»»
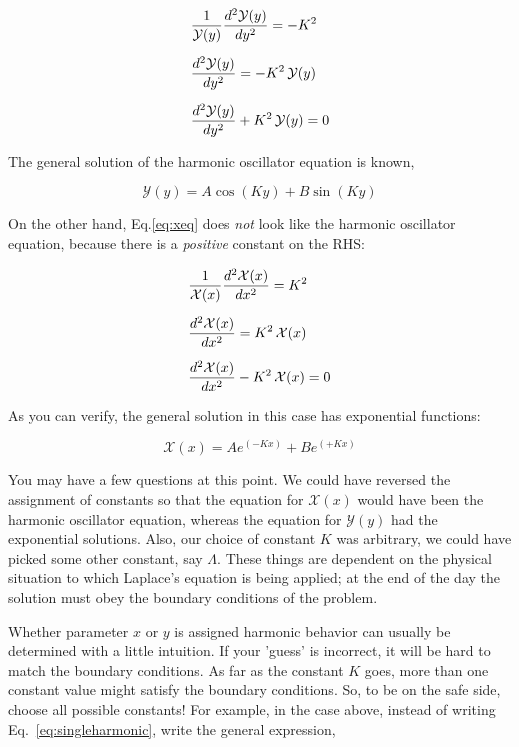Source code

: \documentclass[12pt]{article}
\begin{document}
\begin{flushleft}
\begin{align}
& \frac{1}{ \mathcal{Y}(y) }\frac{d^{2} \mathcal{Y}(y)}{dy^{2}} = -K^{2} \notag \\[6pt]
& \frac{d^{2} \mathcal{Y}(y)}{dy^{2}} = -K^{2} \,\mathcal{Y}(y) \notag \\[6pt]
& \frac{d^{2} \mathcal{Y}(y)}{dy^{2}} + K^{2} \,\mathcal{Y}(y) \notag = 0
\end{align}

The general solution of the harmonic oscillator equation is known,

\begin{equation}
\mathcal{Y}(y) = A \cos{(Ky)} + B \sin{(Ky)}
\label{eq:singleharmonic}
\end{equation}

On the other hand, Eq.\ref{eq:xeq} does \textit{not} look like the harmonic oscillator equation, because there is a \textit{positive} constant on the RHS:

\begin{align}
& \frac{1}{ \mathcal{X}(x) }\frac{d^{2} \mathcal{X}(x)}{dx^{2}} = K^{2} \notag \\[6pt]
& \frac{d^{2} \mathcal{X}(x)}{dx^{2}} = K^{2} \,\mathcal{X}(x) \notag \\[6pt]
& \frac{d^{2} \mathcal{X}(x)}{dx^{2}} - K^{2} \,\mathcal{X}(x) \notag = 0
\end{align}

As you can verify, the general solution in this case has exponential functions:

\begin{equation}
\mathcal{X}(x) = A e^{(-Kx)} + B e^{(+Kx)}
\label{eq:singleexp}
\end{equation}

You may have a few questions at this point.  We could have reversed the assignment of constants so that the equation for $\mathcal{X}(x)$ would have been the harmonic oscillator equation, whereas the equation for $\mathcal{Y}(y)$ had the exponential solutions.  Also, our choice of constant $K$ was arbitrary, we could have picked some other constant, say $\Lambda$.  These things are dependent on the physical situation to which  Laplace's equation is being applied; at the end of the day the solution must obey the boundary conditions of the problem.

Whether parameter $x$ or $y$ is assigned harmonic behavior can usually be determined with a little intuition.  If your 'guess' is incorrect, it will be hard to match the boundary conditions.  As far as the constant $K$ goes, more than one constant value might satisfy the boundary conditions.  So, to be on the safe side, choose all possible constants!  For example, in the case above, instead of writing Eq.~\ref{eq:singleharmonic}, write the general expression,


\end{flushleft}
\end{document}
««
**YOUR GOAL**:
Only the lines that hold the word "this" are wanted; each should be pulled from the records.

**ANSWER TO THE PROBLEM**:
As you can verify, the general solution in this case has exponential functions:
You may have a few questions at this point.  We could have reversed the assignment of constants so that the equation for $\mathcal{X}(x)$ would have been the harmonic oscillator equation, whereas the equation for $\mathcal{Y}(y)$ had the exponential solutions.  Also, our choice of constant $K$ was arbitrary, we could have picked some other constant, say $\Lambda$.  These things are dependent on the physical situation to which  Laplace's equation is being applied; at the end of the day the solution must obey the boundary conditions of the problem.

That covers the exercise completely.